The ECA&D dataset and metadata are freely available through ECA&D web interface [http://eca.knmi.nl]. The temperatures used by LMKC are three daily series of maximum (TX) and minimum (TN) temperatures collected in Praha since 1775, Bologna since 1814 and Uccle since 1833. Owing to policy changes, the Uccle data were not available during the writing of this paper.is explained in the replies
Referee #1page 774, line 12: consulting the ECA&D staff made clear that the policy changes were at the side of the Belgian Met. Office (KMI) rather than ECA&D. This point also relates the remark made at page 778, line 8.
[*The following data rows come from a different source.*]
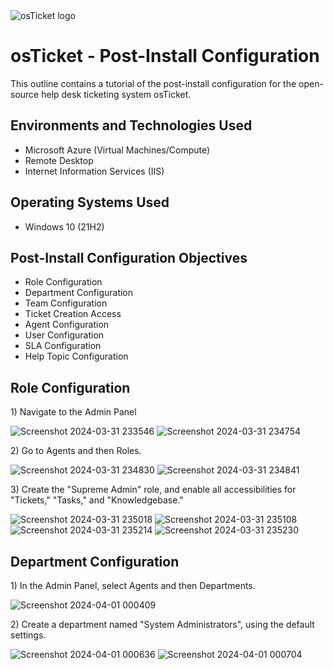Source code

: <img src="https://i.imgur.com/Clzj7Xs.png" alt="osTicket logo"/>
</p>

<h1>osTicket - Post-Install Configuration</h1>
This outline contains a tutorial of the post-install configuration for the open-source help desk ticketing system osTicket.<br />




<h2>Environments and Technologies Used</h2>

- Microsoft Azure (Virtual Machines/Compute)
- Remote Desktop
- Internet Information Services (IIS)

<h2>Operating Systems Used </h2>

- Windows 10</b> (21H2)

<h2>Post-Install Configuration Objectives</h2>

- Role Configuration
- Department Configuration
- Team Configuration
- Ticket Creation Access
- Agent Configuration
- User Configuration
- SLA Configuration
- Help Topic Configuration

<h2>Role Configuration</h2>

<p>
1) Navigate to the Admin Panel

![Screenshot 2024-03-31 233546](https://github.com/kbd060/post-install-config/assets/150099961/8fea7329-1ab9-4764-90e7-bbfb750a836c)
![Screenshot 2024-03-31 234754](https://github.com/kbd060/post-install-config/assets/150099961/e8a277d9-c62a-4406-b682-ff78b3f75a46)


<p>
2) Go to Agents and then Roles.

![Screenshot 2024-03-31 234830](https://github.com/kbd060/post-install-config/assets/150099961/07254358-37bf-48fd-a551-db05cdf68cf8)
![Screenshot 2024-03-31 234841](https://github.com/kbd060/post-install-config/assets/150099961/664fe32a-3972-4728-9ec6-a676e3835049)


<p>
3) Create the "Supreme Admin" role, and enable all accessibilities for "Tickets," "Tasks," and "Knowledgebase."

![Screenshot 2024-03-31 235018](https://github.com/kbd060/post-install-config/assets/150099961/9d12dc38-b00d-4a45-9d03-1475bf942c7b)
![Screenshot 2024-03-31 235108](https://github.com/kbd060/post-install-config/assets/150099961/101026fd-2ef8-4a0a-9bba-3c679fcca0fb)
![Screenshot 2024-03-31 235214](https://github.com/kbd060/post-install-config/assets/150099961/5af39663-8fca-4a0b-b98a-28ce6467ad9c)
![Screenshot 2024-03-31 235230](https://github.com/kbd060/post-install-config/assets/150099961/a65c52c4-4ae0-4344-8c03-af4eac96e764)

<h2>Department Configuration</h2>

<p>
1) In the Admin Panel, select Agents and then Departments.

![Screenshot 2024-04-01 000409](https://github.com/kbd060/post-install-config/assets/150099961/4d181df6-9329-4edc-ab69-66a0b62be18f)

<p>
2) Create a department named "System Administrators", using the default settings.

![Screenshot 2024-04-01 000636](https://github.com/kbd060/post-install-config/assets/150099961/2f574dd3-6567-4b0a-b3ea-5cf80f8ba24a)
![Screenshot 2024-04-01 000704](https://github.com/kbd060/post-install-config/assets/150099961/aab3c648-9335-408b-8837-65bb5f876464)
It is true that the Uccle daily temperature series has been removed from ECA&D dataset upon request of the Belgian Met. Office who considers that ECA&D free distribution scheme is interfering with its commercial policy. Although the data are plausibly still available for research purposes, we have decided not to require them since it would not have been possible to redistribute them with our supplementary material. We have added a few words to make clear that the policy change is not due to the ECA&D team who, on the contrary, strongly supports open access to data. In any case, we do not think that our demonstration suffers from the lack of analysis of Uccle data.